**Task goal**
List all the lines in these records that hold "metrics".

Source texts of formatted documents:

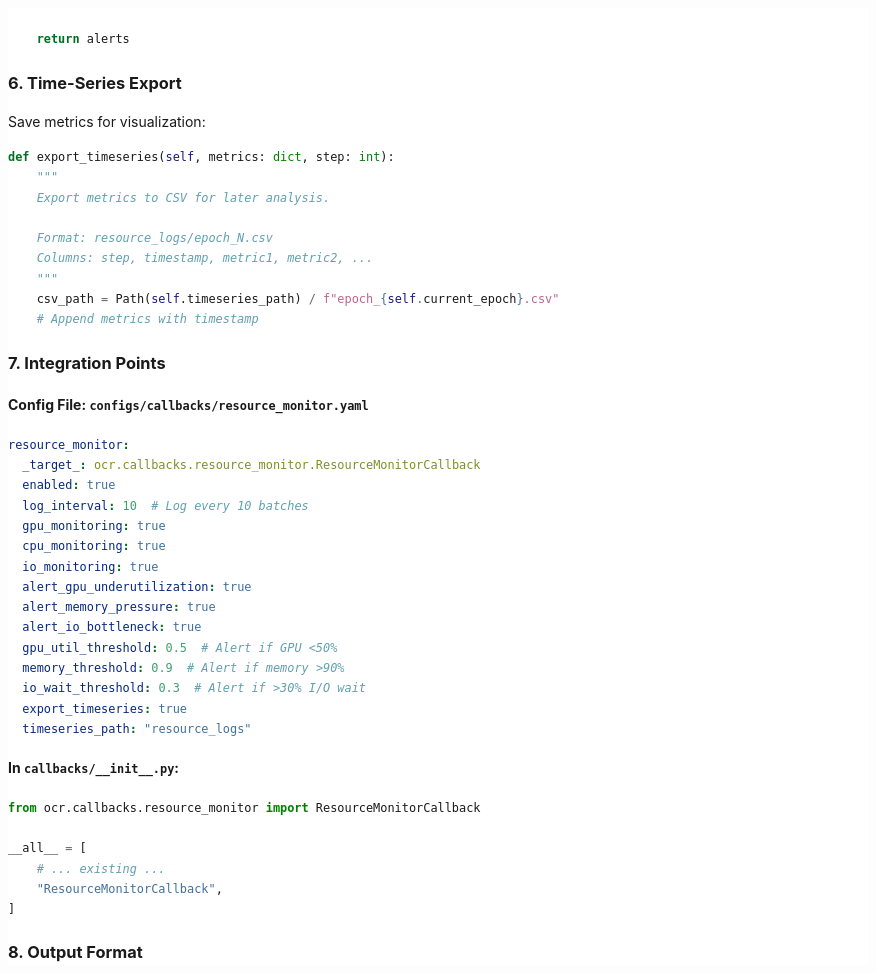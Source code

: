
 ```python

    return alerts
```

### 6. Time-Series Export

Save metrics for visualization:
```python
def export_timeseries(self, metrics: dict, step: int):
    """
    Export metrics to CSV for later analysis.

    Format: resource_logs/epoch_N.csv
    Columns: step, timestamp, metric1, metric2, ...
    """
    csv_path = Path(self.timeseries_path) / f"epoch_{self.current_epoch}.csv"
    # Append metrics with timestamp
```

### 7. Integration Points

#### Config File: `configs/callbacks/resource_monitor.yaml`
```yaml
resource_monitor:
  _target_: ocr.callbacks.resource_monitor.ResourceMonitorCallback
  enabled: true
  log_interval: 10  # Log every 10 batches
  gpu_monitoring: true
  cpu_monitoring: true
  io_monitoring: true
  alert_gpu_underutilization: true
  alert_memory_pressure: true
  alert_io_bottleneck: true
  gpu_util_threshold: 0.5  # Alert if GPU <50%
  memory_threshold: 0.9  # Alert if memory >90%
  io_wait_threshold: 0.3  # Alert if >30% I/O wait
  export_timeseries: true
  timeseries_path: "resource_logs"
```

#### In `callbacks/__init__.py`:
```python
from ocr.callbacks.resource_monitor import ResourceMonitorCallback

__all__ = [
    # ... existing ...
    "ResourceMonitorCallback",
]
```

### 8. Output Format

**Response to this task**
Save metrics for visualization:
def export_timeseries(self, metrics: dict, step: int):
    Export metrics to CSV for later analysis.
    # Append metrics with timestamp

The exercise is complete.